MARC MARQUEZ SAGT, SEIN ARM FUNKTIONIERE NICHT WIE LETZTES JAHR, WÄHREND ER NACH BRNO SCHAUT
20h ago·
Marc Marquez ist nach einem starken Wochenende in Ungarn wieder in den Titelkampf der MotoGP zurückgekehrt. Dort feierte er mit Ducati einen Doppelsieg. Das Ergebnis unterstrich nicht nur seine Form auf dem Balaton-Park-Kurs, sondern markierte auch zwei große Meilensteine: Es war der 100. Grand-Prix-Sieg von Marquez in der Königsklasse und zugleich der 100. MotoGP-Erfolg für Ducati.
Mit Blick auf die enge Meisterschaftstabelle verkürzte Marquez auf 72 Punkte an den Spitzenreiter Marco Bezzecchi heran. Als nächstes steht Brünn (Brno) auf dem Programm. Der Charakter der Strecke soll schnell, flüssig und eher mit Mugello vergleichbar sein als mit Ungarn – ein wichtiger Hinweis, denn Marquez hatte mit demselben Problem zu kämpfen, das ihn bereits in Mugello beeinträchtigt hatte.
Gefragt nach seiner Einstellung vor Brno, sagte Marquez, er wolle besser sein als in Mugello. „Ich will natürlich besser sein als in Mugello. Unser Ziel ist es, jeden Tag zu verstehen, wo wir stehen“, erklärte er. Außerdem beschrieb er die Arbeit der vergangenen Wochen, um sich weiter zu erholen: Er habe den Prozess fortgesetzt und im Training Fortschritte gemacht. „Ich bin mit dem Prozess weitergegangen. Ich konnte im Training ein paar Schritte machen. Ich hoffe, dass es sich auf dem Motorrad genauso anfühlt“, sagte er.
Marquez machte jedoch deutlich, dass das grundlegende Problem weiterhin vorhanden ist. Am meisten habe er es bemerkt – zuerst in Mugello und vor allem in Ungarn –, dass sein Arm nicht mehr so funktioniert wie im vergangenen Jahr. „Was ich schon in Mugello bemerkt habe, aber besonders in Balaton: Mein Arm funktioniert nicht mehr wie letztes Jahr. Ich muss mich an diese Situation anpassen – das ist ein gemeinsamer Prozess mit den Physiotherapeuten und den Ärzten. Von hier aus müssen wir weiterentwickeln“, sagte er.

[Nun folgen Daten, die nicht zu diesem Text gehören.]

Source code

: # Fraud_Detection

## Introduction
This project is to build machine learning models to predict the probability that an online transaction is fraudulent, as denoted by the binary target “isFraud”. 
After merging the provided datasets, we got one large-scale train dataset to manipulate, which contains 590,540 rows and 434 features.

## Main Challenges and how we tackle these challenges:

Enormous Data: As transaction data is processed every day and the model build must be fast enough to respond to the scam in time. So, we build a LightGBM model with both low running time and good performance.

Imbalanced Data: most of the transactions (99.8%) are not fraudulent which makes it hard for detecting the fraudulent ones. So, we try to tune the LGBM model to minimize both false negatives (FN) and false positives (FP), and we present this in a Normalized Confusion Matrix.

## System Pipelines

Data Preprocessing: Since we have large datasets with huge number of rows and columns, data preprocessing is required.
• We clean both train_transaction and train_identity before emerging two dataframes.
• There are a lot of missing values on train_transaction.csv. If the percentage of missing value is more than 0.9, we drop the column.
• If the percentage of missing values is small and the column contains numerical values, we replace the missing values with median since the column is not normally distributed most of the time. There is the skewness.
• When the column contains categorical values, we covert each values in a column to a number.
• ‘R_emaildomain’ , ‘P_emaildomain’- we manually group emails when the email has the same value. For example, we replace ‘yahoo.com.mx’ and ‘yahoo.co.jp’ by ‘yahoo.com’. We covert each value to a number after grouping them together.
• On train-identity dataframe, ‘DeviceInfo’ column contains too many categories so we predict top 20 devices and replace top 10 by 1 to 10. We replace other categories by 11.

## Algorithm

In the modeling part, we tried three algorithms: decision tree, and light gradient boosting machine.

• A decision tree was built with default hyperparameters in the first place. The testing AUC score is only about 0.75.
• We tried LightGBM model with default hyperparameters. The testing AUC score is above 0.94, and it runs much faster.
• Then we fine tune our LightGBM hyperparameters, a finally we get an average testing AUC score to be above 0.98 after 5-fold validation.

Trotzdem zeigte sein Ungarn-Performancebild Verbesserungen darin, wie er das Motorrad vom Start weg managen kann. Marquez verwies auf die Schwierigkeiten zu Beginn der Saison nach seiner Schulter-Operation, als er oft Positionen verlor, weil er nicht wusste, wann sein Arm außer Kontrolle geraten würde. „Das Problem am Anfang der ersten Rennen war, dass ich nie wusste, wann mein Arm außer Kontrolle geraten würde“, sagte er. „Es war schwierig für mich einzuschätzen, wie ich fahren soll.“
In Ungarn fand er sowohl beim Rennen-Management als auch beim Verhalten der Reifen positive Aspekte. „In Ungarn war das Positive, dass ich im Sprintrennen meine Geschwindigkeit fahren konnte. Im Hauptrennen, mit dem Medium-Reifen, war ich ruhiger und konnte die Reifen gut aufwärmen. Ich kann von Anfang an schnell sein, aber ich muss an meiner Ausdauer arbeiten“, fügte Marquez hinzu.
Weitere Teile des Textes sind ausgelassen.